I can't remember what you do to the numerators tho and how you wind up with 2s

The idea is you can multiply any one part of an equation by 1 and it doesn't change the equation.

In this case you multiply 1/2(s-b) by (s+b)/(s+b) and 1/2(s+b) by (s-b)/(s-b)

you now have (s+b)/2(s^2 - b^2) + (s-b)/2(s^2 - b^2)

which is the same as (s+b+s-b)/2(s^2 - b^2)

you can probably get it from there

Okay, I figured it out, I think.......

when you multiply the denom of the one you have to multiply the num of that one also thus you wind up with....

[(s+b)/s^2-b^2] + [(s-b)/s^2-b^2] = (s+b+s-b)/(s^2-b^2)

The b terms in the num cancel and you are left with 2s/s^2-b^2

I think that's how it works.

Like I said, my nerves are just getting frazzled

Bingo, you got it.

mith612 wrote: The idea is you can multiply any one part of an equation by 1 and it doesn't change the equation. In this case you multiply 1/2(s-b) by (s+b)/(s+b) and 1/2(s+b) by (s-b)/(s-b) you now have (s+b)/2(s^2 - b^2) + (s-b)/2(s^2 - b^2) which is the same as (s+b+s-b)/2(s^2 - b^2) you can probably get it from there

Yep. Thanks. For the life of me could not think of this.

yeah....................

42..........oh wait

Miata. Isn't the answer Miata? Or E30? That's kind of a number.

P71!!

Oooo Math fun. Can we have another?

I think this problem was mostly bs.

I can't believe I was first with that line.

Morons.

The answer is Mx5

billy3esq wrote: I think this problem was mostly bs. I can't believe I was first with that line.
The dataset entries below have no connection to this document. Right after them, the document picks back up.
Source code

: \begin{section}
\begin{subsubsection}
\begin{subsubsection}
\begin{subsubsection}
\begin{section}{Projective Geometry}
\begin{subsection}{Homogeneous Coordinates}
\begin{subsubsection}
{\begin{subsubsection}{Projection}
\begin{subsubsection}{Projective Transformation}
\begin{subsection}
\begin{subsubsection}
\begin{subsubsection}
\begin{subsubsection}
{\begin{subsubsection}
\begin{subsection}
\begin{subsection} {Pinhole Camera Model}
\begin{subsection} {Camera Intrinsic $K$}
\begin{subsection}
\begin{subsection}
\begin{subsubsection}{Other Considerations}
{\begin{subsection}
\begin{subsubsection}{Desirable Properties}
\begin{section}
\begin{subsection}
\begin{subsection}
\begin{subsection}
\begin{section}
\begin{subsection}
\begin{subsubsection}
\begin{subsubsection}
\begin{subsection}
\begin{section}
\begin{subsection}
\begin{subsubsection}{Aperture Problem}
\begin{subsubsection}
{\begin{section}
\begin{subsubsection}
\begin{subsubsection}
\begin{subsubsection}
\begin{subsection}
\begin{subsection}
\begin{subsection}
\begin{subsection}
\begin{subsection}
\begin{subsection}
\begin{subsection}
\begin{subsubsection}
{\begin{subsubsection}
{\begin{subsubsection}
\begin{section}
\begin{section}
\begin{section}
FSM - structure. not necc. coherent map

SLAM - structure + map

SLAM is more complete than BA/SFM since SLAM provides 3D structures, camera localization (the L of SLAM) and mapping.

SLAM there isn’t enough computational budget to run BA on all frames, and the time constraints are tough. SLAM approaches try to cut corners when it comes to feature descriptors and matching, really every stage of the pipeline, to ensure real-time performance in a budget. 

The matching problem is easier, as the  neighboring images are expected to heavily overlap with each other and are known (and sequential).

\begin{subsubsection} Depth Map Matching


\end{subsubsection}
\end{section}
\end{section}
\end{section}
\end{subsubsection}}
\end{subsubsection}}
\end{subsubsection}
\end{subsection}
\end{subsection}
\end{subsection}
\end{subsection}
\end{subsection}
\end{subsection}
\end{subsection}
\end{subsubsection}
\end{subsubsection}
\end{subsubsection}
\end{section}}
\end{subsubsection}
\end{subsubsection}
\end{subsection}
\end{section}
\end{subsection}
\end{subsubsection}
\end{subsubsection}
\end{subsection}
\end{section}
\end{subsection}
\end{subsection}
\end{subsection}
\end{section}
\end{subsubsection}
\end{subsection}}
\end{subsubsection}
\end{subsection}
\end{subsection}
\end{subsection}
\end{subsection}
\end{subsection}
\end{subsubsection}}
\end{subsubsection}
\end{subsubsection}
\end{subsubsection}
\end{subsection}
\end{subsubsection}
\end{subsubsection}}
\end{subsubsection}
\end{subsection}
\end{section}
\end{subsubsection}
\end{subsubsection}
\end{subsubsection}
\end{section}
Actually, differential equations is bs

CamaroKeith wrote:

billy3esq wrote: I think this problem was mostly bs. I can't believe I was first with that line.

Actually, differential equations is bs

(N-M) (M-N) What is so hard about that?

I loved DifeScrew after I ahd to take Transfermation of Linear Maticies.

Uhhhhh, Miata?

Ketchup

John Brown wrote: Morons. The answer is Mx5